This project was heavily inspired by the work of David Eagleman. The quick summary of this article is that vibration motors can be placed on the skin and coded sensor information can be used to turn them on in a specific pattern which will eventually be subconsciously perceived by the wearer.

I'm planning on making some modifications (to make the belt more permanent), I'll post more photos of the process at that point.


  • Arduino Nano
  • MPU-9250 (magnetometer)
  • 8 coin vibration motors
  • Button
  • 10K resistor
  • Mini USB cable
  • Belt (I used a men’s 38 Wrangler leather belt)
  • USB battery pack
  • Hot glue
  • Soldering kit

Step 1: Mark the Motor Positions

While wearing the belt, make a mark on it every 45 degrees starting with directly in front of you. This is where the motors will be placed. The Arduino, magnetometer, and button will be placed between the motor directly behind you (S) and the one to the right or left of it (SE or SW). I will refer to all motors by their cardinal direction, assuming the North is the front of the belt.

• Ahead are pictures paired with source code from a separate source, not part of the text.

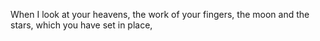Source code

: When I look at your heavens, the work of your fingers, the moon and the stars, which you have set in place,
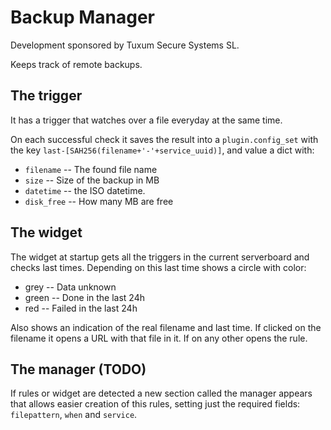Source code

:# Backup Manager

Development sponsored by Tuxum Secure Systems SL.

Keeps track of remote backups.

## The trigger

It has a trigger that watches over a file everyday at the same time.

On each successful check it saves the result into a `plugin.config_set` with the
key `last-[SAH256(filename+'-'+service_uuid)]`, and value a dict with:

* `filename` -- The found file name
* `size` -- Size of the backup in MB
* `datetime` -- the ISO datetime.
* `disk_free` -- How many MB are free

## The widget

The widget at startup gets all the triggers in the current serverboard and
checks last times. Depending on this last time shows a circle with color:

* grey -- Data unknown
* green -- Done in the last 24h
* red -- Failed in the last 24h

Also shows an indication of the real filename and last time. If clicked on the
filename it opens a URL with that file in it. If on any other opens the rule.

## The manager (**TODO**)

If rules or widget are detected a new section called the manager appears that
allows easier creation of this rules, setting just the required fields:
`filepattern`, `when` and `service`.
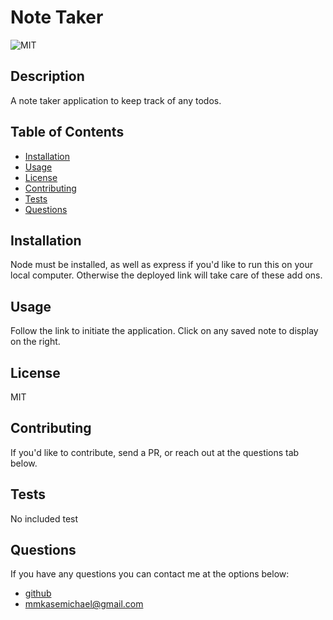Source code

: # Note Taker

![MIT](https://img.shields.io/badge/License-MIT-blue)

## Description

A note taker application to keep track of any todos.

## Table of Contents

- [Installation](#installation)
- [Usage](#usage)
- [License](#license)
- [Contributing](#contributing)
- [Tests](#tests)
- [Questions](#questions)

## Installation

Node must be installed, as well as express if you'd like to run this on your local computer. Otherwise the deployed link will take care of these add ons.

## Usage

Follow the link to initiate the application. Click on any saved note to display on the right.

## License

MIT

## Contributing

If you'd like to contribute, send a PR, or reach out at the questions tab below.

## Tests

No included test

## Questions

If you have any questions you can contact me at the options below:

- [github](https://github.com/MaddyKM)
- [mmkasemichael@gmail.com](mailto:mmkasemichael@gmail.com)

Step 2: Attach the Vibration Motors to the Belt

Secure the vibration motors onto the belt where marked. The vibration motors I used had sticky backings which made this easy.

Step 3: Combine the Arduino and Magnetometer

Join the Arduino, magnetometer, and button using hot glue to make them easy to secure onto the belt.

Step 4: Hold the Arduino in Place

Secure the Arduino to the belt. I used a zip tie at this stage, because I replaced it in step 6.

Step 5: Assemble the Circuit

Assemble the circuit shown in the following schematic. Note: The schematic shows the vibration motors sharing a common ground wire - this makes attaching to the Arduino easier but is not required. You will probably need to attach extra lengths of wire to the motors and should insert a USB cable into the Arduino.

Step 6: Cover / Protect the Wires

Wrap the circuit in electrical tape. For the best results, get electrical tape with equal width as the belt and wrap the whole belt, leaving just a USB cable exposed for the Arduino.

Step 7:

Upload this sketch to the Arduino after installing the required libraries.

Required Libraries

Step 8: Attach the Battery Pack

Attach the battery pack to the Arduino’s USB and store in a pocket or secure it to the belt.

Step 9: (Optional) Toggle Between Always on and on Change Vibration Modes

Double press the button to toggle between discrete mode (small pulse toward North only when direction changes) or always on mode (always vibrate toward North).